« Chaud et froid sur les montagnes »
«Le 23e congrès de l’ANEM, qui vient de se tenir dans les Vosges, a déjà retenu une place privilégiée dans la longue cohorte des rassemblements qui rythment la vie et les combats des montagnards de France. D’abord, il a été remarquablement organisé, notamment grâce à la mobilisation totale de nos amis de la vallée de la Bruche, et au nom du président Saddier, du comité directeur et du personnel de notre association, je veux, ici, dans cet espace formel, dire merci, sans emphase mais avec ferveur et gratitude.
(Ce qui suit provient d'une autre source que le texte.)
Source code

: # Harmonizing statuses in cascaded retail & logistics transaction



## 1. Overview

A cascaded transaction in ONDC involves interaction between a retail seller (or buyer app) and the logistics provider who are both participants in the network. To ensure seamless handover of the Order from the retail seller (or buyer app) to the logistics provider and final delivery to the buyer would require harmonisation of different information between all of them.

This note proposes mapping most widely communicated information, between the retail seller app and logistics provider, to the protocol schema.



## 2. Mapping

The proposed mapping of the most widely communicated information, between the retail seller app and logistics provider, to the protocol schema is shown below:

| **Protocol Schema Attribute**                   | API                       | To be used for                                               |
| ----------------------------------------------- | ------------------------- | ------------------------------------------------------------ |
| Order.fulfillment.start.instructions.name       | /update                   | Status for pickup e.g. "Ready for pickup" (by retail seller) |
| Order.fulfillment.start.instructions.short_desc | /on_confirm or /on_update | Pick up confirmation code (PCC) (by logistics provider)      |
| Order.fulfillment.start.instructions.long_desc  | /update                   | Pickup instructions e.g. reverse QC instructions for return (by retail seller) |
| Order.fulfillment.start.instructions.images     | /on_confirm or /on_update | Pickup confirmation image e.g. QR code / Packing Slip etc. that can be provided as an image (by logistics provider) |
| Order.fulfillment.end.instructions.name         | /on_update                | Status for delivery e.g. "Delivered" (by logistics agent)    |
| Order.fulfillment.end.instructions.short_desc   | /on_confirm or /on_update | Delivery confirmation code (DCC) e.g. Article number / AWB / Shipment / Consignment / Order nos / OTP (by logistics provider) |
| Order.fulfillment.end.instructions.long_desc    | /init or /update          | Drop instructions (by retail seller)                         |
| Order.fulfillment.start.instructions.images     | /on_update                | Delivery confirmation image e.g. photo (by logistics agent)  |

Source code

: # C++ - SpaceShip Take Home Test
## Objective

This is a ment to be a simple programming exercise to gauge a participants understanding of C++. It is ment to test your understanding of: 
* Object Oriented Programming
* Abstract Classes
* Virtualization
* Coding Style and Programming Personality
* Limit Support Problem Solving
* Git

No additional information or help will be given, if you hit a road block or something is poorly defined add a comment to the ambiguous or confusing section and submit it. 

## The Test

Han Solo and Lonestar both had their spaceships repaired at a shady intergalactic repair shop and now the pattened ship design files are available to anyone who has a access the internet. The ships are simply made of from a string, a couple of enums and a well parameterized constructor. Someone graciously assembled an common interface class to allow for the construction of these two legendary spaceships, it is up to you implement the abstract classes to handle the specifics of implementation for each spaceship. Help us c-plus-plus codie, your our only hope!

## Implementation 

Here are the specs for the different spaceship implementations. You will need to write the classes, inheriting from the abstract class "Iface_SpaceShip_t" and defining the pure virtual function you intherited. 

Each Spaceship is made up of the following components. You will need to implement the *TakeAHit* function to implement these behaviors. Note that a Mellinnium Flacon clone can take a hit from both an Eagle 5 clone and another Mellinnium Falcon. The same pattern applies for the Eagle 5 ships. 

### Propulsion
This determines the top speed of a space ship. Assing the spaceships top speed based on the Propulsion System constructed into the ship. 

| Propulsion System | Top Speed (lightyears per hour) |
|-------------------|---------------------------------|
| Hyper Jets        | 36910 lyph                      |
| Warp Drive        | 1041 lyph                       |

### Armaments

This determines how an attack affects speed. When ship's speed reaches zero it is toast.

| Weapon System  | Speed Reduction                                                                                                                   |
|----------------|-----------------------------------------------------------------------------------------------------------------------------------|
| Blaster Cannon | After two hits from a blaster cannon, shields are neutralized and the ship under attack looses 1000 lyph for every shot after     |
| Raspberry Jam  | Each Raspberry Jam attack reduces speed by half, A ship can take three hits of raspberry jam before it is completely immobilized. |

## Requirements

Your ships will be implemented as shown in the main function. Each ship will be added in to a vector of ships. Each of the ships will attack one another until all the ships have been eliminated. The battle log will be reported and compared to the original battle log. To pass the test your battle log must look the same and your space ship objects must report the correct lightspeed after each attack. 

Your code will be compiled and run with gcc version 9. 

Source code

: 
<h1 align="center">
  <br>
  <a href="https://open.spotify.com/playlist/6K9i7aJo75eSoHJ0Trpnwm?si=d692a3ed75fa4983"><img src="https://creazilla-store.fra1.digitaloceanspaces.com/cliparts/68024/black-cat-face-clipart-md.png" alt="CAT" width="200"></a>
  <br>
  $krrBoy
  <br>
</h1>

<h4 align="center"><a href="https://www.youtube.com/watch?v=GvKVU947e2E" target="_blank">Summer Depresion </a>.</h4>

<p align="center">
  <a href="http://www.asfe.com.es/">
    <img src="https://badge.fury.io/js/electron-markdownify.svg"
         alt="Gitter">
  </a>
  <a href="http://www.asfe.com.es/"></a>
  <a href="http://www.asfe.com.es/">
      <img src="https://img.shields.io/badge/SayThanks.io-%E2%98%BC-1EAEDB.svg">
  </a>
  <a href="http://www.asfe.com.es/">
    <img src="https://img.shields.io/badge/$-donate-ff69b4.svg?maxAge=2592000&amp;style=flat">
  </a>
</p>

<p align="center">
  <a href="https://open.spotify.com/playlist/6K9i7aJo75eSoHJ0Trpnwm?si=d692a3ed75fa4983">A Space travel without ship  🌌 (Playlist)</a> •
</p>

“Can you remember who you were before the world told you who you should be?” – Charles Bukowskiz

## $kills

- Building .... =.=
Mais l’impact d’un congrès ne saurait se jauger à l’aune de la qualité des débats (c’est tout de même la moindre des choses !), et encore moins d’une fête de famille réussie, voire de la satisfaction de ses membres. Non, non, ça va plus loin que le rituel. Car le point dur, le point chaud, le point froid, le point culminant (on est en montagne, tout de même), a été la divulgation du rapport sur les perspectives sous-tendues par les changements climatiques que nous promettent les savants et les oracles pour le siècle à venir. La diffusion des vingt et une propositions d’adaptation, mais également les échanges au cours desquels il y a eu beaucoup de gaz, et pas seulement à effet de serre, auront marqué les esprits.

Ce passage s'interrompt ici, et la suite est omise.